Over the past week, the price of Brent crude has dropped, and is now around $94/ b. This is mainly due to reduced Chinese consumption, thanks to the insistence by an obdurate Xi, to continue with his zero tolerance to Covid policy. This has resulted in a shut down of manufacturing units, and a reduced demand for crude. Crude oil price can fall further if the Iran nuclear deal is renegotiated and Iranian supply comes to market.

In addition to the man made disaster of a foolishly ineffective policy, China is simultaneously reeling under the consequences of the natural disaster of drought. This, in turn, affects production of hydro power, which contributes 18% of its electricity supply. Lower electric supply will translate to lower industrial production, and China’s GDP will be adversely hit. The silver lining? In Q2, China’s carbon fell 8%. Maybe God is sending a message to mankind, to slow down its wasteful consumption.

If China growth slows, so will it’s demand pull for commodities. On the other hand, Chile is also reeling under severe drought. It produces 28% of the world’s copper, an energy intensive industry. Reduced supply will push up its price.

US Fed Chairman, Powell, expects inflationary pressures to continue, and has warned of stern, and continuing, measures to tame it. What a difference a year makes! Through 2021 he insisted inflation was transitory, and adhered to an easy money policy. he ought, really, to have started ending QE earlier.

Stockmarkets are now facing the twin cudgels of higher interest rates, and QT, or quantitative tightening. (Nothing cutey about it). Credit markets will be squeezed, making borrowing both difficult and expensive. Start ups are already feeling the pinch of tight liquidity.

Powell’s task, at the Sep 20 meeting of the Fed, will be tough. Prices of crude oil would, in all likelihood,  have dropped, especially if the Iran deal is signed. On the other hand, prices of commodities may rise due to reduced supply. Prices of food will certainly rise, and will create social unrest. Another hike of 75 basis points might be expected.

Another factor impacting US markets negatively, is demographics. The Baby Boomers generation has reached retiring age. upon retirement it’s normal to reallocate some savings from a fluctuating equity portfolio to a more stable and safer Government bond portfolio (everyone is not a Warren Buffet). This would raise cost of capital for US companies, in addition to higher interest rates and QT. The next generation are the Millenials, who are, typically, choosy about work. That is the reason for work shortage in USA, which would continue.

India sits in a pretty spot, recognised by foreign investors, who are returning in droves, propping up the market. Despite expected global food shortage, the Indian Government has done a commendable job in procuring 88 m. tonnes of rice and 19 m. tonnes of wheat. India’s GDP grew 13.5% in Q1, which looks impressive due to the effect of a low base as Q1 of last year saw a partial shut lock down in phase 2 of Covid. SBI has lowered full year GDP growth forecast to 6.8%.

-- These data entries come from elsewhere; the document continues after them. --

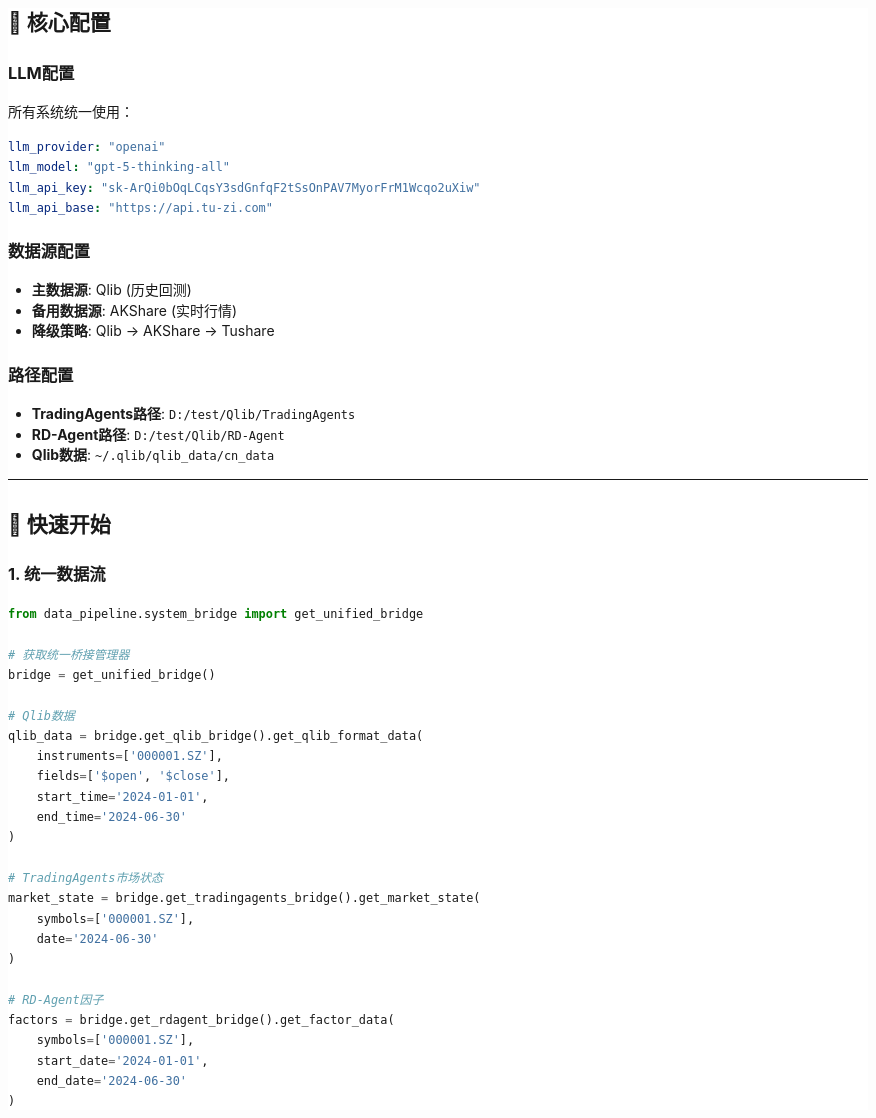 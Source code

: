 
## 🔧 核心配置

### LLM配置

所有系统统一使用：
```yaml
llm_provider: "openai"
llm_model: "gpt-5-thinking-all"
llm_api_key: "sk-ArQi0bOqLCqsY3sdGnfqF2tSsOnPAV7MyorFrM1Wcqo2uXiw"
llm_api_base: "https://api.tu-zi.com"
```

### 数据源配置

- **主数据源**: Qlib (历史回测)
- **备用数据源**: AKShare (实时行情)
- **降级策略**: Qlib → AKShare → Tushare

### 路径配置

- **TradingAgents路径**: `D:/test/Qlib/TradingAgents`
- **RD-Agent路径**: `D:/test/Qlib/RD-Agent`
- **Qlib数据**: `~/.qlib/qlib_data/cn_data`

---

## 🚀 快速开始

### 1. 统一数据流

```python
from data_pipeline.system_bridge import get_unified_bridge

# 获取统一桥接管理器
bridge = get_unified_bridge()

# Qlib数据
qlib_data = bridge.get_qlib_bridge().get_qlib_format_data(
    instruments=['000001.SZ'],
    fields=['$open', '$close'],
    start_time='2024-01-01',
    end_time='2024-06-30'
)

# TradingAgents市场状态
market_state = bridge.get_tradingagents_bridge().get_market_state(
    symbols=['000001.SZ'],
    date='2024-06-30'
)

# RD-Agent因子
factors = bridge.get_rdagent_bridge().get_factor_data(
    symbols=['000001.SZ'],
    start_date='2024-01-01',
    end_date='2024-06-30'
)
```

It seems as though global markets would be impacted by continuing inflation, rising capital costs due to interest rates and demographics, credit shortage due to QT, and supply chain disruptions due to the war in Ukraine and the zero tolerance policy in China. A flare up over Taiwan might be the match that lights the powder keg. Xi Jinping is likely to get a third term confirmed n October and one prays he doesn’t celebrate it with a Taiwanese misadventure.

the India story is, of itself, good, but it, too, would be impacted by any serious drop in global markets.